Information given:

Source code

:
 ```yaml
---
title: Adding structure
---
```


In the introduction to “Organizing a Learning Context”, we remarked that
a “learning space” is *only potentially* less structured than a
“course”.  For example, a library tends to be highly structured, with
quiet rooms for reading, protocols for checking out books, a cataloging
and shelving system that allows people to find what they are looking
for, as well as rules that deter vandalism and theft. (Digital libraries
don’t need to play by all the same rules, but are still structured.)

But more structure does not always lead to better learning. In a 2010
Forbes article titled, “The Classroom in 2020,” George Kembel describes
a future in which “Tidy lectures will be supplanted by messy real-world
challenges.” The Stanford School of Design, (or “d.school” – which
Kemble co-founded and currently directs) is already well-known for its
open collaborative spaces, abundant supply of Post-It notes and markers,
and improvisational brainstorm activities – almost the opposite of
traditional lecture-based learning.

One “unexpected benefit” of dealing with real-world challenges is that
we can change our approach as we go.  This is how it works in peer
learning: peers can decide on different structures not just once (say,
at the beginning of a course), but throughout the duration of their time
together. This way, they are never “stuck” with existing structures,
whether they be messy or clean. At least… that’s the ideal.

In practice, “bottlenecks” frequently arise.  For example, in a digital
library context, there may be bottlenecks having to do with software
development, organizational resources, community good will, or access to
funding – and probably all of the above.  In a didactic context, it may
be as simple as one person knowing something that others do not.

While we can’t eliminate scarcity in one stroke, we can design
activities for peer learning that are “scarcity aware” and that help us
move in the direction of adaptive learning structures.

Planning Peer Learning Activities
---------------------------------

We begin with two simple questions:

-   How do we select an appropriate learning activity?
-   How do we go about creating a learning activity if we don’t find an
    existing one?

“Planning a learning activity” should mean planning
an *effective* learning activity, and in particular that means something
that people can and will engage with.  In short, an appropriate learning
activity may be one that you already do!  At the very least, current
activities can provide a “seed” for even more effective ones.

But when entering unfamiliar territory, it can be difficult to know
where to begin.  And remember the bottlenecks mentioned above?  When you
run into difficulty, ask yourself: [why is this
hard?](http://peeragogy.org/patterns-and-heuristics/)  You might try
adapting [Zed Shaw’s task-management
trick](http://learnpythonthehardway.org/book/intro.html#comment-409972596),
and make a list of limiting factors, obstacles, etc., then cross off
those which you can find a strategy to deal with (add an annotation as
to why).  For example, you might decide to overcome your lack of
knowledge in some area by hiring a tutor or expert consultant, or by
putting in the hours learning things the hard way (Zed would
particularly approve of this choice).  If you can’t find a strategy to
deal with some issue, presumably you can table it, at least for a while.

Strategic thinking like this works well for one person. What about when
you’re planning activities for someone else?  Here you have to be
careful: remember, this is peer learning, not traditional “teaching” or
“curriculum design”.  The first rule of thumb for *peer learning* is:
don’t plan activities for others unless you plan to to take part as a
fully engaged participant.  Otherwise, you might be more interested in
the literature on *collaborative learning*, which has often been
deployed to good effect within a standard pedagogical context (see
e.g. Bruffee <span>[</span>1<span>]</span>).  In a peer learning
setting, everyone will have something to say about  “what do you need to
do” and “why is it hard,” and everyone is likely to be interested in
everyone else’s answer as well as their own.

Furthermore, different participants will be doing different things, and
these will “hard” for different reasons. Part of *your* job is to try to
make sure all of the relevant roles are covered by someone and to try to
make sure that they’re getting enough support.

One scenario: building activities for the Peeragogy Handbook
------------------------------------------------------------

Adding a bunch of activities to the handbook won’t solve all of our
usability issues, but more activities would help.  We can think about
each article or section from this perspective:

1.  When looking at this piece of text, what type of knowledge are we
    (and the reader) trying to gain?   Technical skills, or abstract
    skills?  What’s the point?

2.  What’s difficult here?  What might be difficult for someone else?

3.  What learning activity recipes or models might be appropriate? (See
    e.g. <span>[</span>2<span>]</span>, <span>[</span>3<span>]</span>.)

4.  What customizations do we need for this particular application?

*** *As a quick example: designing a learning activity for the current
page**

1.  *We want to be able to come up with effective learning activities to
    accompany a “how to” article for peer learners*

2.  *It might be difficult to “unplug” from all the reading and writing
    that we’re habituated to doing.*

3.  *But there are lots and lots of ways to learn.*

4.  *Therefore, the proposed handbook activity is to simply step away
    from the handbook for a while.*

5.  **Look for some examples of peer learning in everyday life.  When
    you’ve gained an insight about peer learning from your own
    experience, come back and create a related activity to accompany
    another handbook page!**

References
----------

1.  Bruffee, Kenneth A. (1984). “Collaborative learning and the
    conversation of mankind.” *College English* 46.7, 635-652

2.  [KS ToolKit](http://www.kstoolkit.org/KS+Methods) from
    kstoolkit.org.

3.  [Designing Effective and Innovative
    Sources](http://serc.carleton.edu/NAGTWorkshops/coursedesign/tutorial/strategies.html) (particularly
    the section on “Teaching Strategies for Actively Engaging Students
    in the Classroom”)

Problem to work on: Look over the listing and return each line that holds "section".

Solved exercise:
each article or section from this perspective:
    the section on “Teaching Strategies for Actively Engaging Students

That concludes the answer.